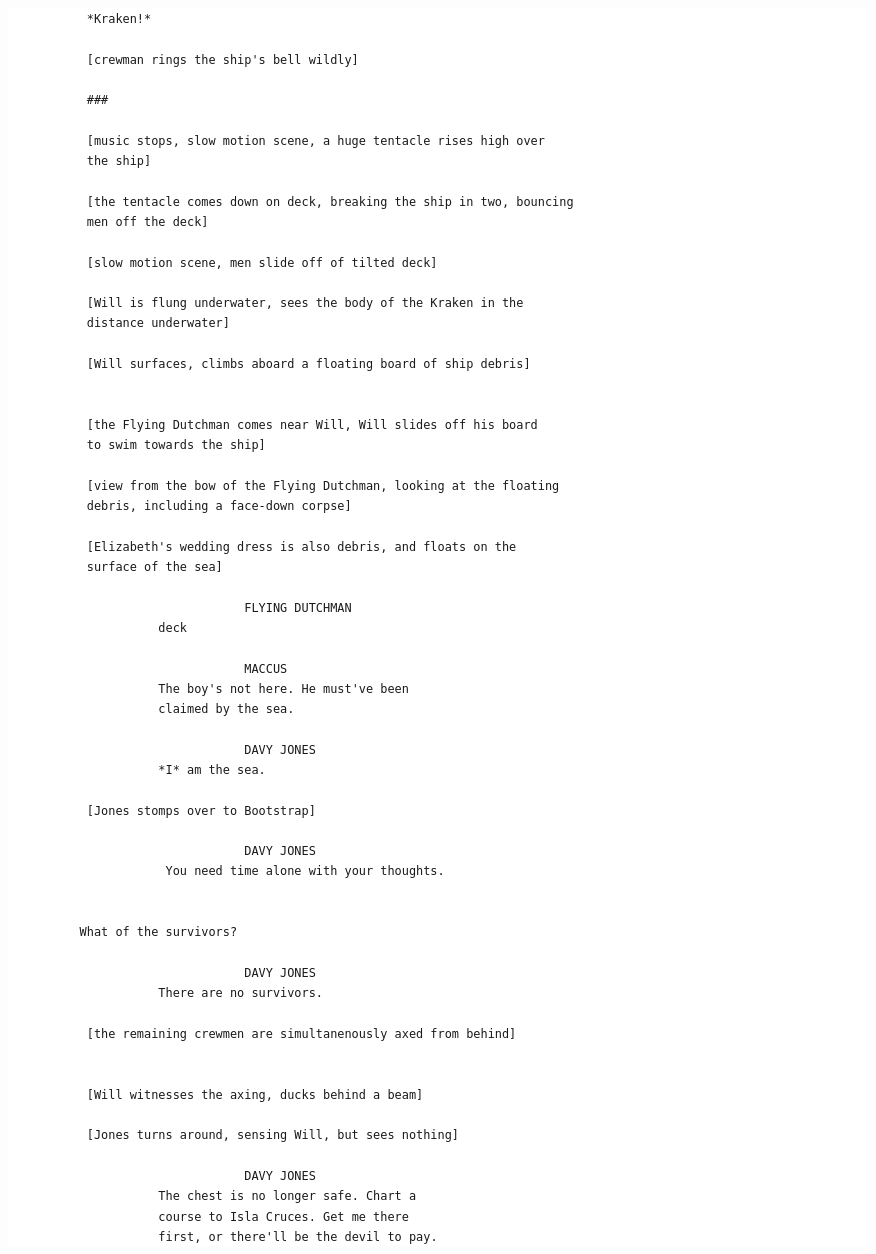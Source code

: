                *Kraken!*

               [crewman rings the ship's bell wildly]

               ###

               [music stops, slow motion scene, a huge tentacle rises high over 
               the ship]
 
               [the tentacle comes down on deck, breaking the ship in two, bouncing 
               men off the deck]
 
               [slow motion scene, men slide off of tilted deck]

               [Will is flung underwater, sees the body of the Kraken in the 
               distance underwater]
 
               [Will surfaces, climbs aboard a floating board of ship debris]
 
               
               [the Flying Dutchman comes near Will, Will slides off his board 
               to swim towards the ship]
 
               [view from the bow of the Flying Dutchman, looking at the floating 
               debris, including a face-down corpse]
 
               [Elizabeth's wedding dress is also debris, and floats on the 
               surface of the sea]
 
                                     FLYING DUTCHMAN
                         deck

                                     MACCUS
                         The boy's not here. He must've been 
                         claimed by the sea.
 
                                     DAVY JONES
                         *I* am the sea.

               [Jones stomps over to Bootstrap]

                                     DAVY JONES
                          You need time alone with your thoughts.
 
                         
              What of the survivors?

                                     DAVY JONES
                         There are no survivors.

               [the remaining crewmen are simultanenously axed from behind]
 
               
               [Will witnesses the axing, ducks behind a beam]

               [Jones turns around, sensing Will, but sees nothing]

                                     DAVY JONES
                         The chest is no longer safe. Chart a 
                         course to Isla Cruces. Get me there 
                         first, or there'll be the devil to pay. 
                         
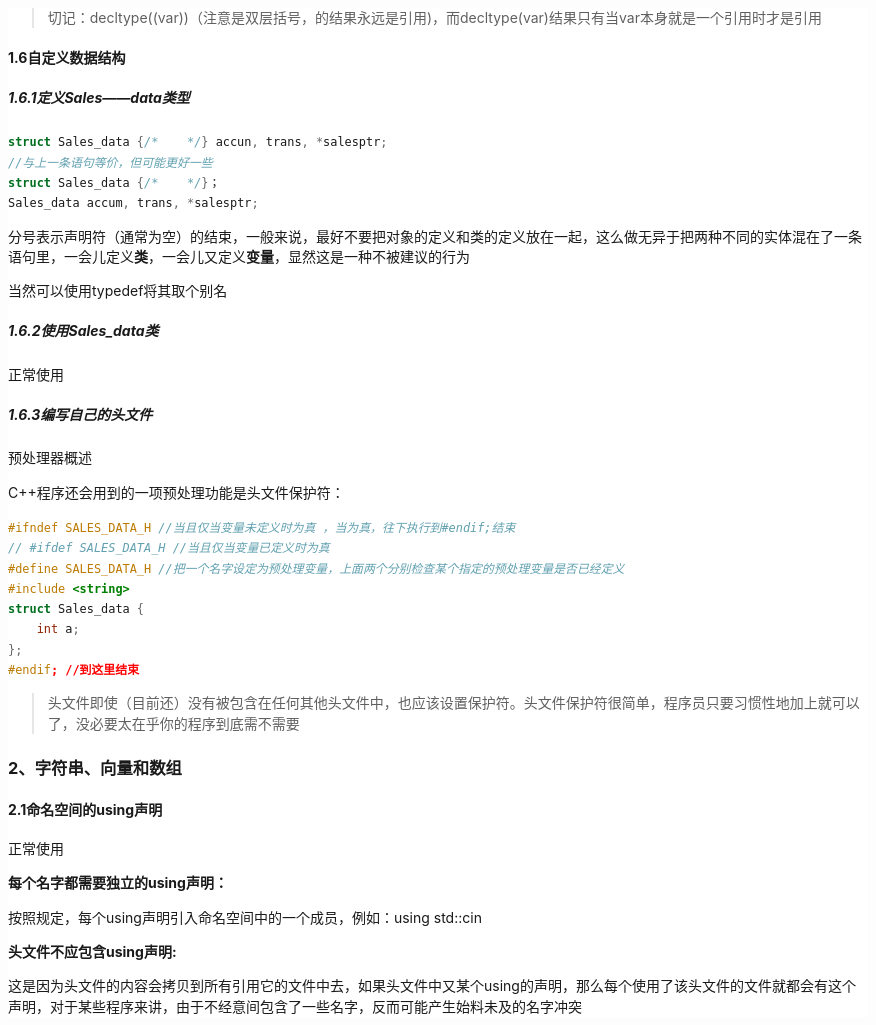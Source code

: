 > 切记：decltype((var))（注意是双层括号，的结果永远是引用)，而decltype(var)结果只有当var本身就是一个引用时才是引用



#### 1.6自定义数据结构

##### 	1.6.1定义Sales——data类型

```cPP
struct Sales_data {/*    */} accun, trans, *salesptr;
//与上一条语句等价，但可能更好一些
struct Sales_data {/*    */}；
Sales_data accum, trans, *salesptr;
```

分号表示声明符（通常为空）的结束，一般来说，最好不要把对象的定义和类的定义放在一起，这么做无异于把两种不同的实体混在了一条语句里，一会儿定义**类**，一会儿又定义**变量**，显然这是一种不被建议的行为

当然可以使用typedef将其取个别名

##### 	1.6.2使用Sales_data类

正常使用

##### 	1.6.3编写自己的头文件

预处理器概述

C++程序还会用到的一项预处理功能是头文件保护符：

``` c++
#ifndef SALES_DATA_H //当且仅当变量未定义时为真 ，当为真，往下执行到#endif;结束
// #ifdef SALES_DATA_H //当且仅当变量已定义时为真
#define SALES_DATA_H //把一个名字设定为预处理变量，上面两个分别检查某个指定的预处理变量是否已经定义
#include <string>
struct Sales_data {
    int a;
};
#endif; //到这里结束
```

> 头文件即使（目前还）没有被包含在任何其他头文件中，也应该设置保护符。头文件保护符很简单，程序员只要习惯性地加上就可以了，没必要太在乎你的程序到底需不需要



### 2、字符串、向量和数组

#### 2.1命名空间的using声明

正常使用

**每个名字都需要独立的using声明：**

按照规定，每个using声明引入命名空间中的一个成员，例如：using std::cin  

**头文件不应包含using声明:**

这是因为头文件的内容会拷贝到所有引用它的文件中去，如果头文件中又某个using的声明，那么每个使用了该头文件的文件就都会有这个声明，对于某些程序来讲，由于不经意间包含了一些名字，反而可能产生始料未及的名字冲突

---

_TRY IT:_
The lines from the one with "#### 2.1命名空间的using声明" through the end of the data above are to be set down exactly, with both boundary lines included and no other lines.

_YOUR RESPONSE:_
#### 2.1命名空间的using声明

正常使用

**每个名字都需要独立的using声明：**

按照规定，每个using声明引入命名空间中的一个成员，例如：using std::cin  

**头文件不应包含using声明:**

这是因为头文件的内容会拷贝到所有引用它的文件中去，如果头文件中又某个using的声明，那么每个使用了该头文件的文件就都会有这个声明，对于某些程序来讲，由于不经意间包含了一些名字，反而可能产生始料未及的名字冲突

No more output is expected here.